■ Source data ■
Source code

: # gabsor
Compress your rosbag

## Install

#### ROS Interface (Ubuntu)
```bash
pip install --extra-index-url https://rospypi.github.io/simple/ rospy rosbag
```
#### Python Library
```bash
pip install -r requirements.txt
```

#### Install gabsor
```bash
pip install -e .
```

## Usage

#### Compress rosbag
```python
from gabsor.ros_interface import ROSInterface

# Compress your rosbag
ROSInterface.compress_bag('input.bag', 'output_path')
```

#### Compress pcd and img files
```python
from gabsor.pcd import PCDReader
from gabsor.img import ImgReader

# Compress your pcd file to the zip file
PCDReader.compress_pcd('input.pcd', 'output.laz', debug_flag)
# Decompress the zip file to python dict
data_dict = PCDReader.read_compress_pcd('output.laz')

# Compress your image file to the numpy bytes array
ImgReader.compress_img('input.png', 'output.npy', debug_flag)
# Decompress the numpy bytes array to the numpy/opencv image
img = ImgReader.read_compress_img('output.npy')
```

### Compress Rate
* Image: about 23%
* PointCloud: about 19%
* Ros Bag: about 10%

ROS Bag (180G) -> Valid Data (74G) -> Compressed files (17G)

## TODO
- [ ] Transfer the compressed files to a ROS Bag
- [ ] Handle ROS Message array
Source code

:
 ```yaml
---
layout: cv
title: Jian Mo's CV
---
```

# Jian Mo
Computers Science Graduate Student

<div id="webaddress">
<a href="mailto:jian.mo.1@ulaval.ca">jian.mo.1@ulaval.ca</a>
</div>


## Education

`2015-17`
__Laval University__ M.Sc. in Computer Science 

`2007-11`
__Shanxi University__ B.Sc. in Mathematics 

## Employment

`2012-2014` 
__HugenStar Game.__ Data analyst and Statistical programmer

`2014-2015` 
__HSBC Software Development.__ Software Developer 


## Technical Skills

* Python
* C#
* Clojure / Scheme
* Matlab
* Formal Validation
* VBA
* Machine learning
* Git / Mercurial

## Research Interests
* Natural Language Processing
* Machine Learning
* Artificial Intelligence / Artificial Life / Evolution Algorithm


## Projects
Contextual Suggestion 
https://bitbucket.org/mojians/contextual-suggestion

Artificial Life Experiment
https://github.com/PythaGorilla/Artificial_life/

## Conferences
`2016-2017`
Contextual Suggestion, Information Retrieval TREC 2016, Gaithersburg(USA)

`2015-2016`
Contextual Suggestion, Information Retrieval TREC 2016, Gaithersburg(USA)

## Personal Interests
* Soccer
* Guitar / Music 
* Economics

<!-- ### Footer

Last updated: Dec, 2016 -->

* * *

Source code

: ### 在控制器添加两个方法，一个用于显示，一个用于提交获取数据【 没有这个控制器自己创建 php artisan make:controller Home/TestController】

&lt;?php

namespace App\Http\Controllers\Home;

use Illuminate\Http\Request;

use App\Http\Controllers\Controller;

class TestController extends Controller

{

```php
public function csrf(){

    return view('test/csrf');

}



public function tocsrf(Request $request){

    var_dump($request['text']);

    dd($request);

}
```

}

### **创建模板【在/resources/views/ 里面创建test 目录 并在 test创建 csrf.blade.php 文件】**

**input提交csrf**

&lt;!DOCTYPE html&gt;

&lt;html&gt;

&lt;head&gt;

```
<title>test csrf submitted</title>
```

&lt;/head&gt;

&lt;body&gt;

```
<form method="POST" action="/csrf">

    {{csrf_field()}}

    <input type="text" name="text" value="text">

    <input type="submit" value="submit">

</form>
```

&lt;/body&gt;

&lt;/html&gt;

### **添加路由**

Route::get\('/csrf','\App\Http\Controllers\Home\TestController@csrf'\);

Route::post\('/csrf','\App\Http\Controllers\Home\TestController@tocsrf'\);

■ Required action ■
Every line above with the word "ROSInterface" belongs in the answer, copied as written.

■ Answer box ■
from gabsor.ros_interface import ROSInterface
ROSInterface.compress_bag('input.bag', 'output_path')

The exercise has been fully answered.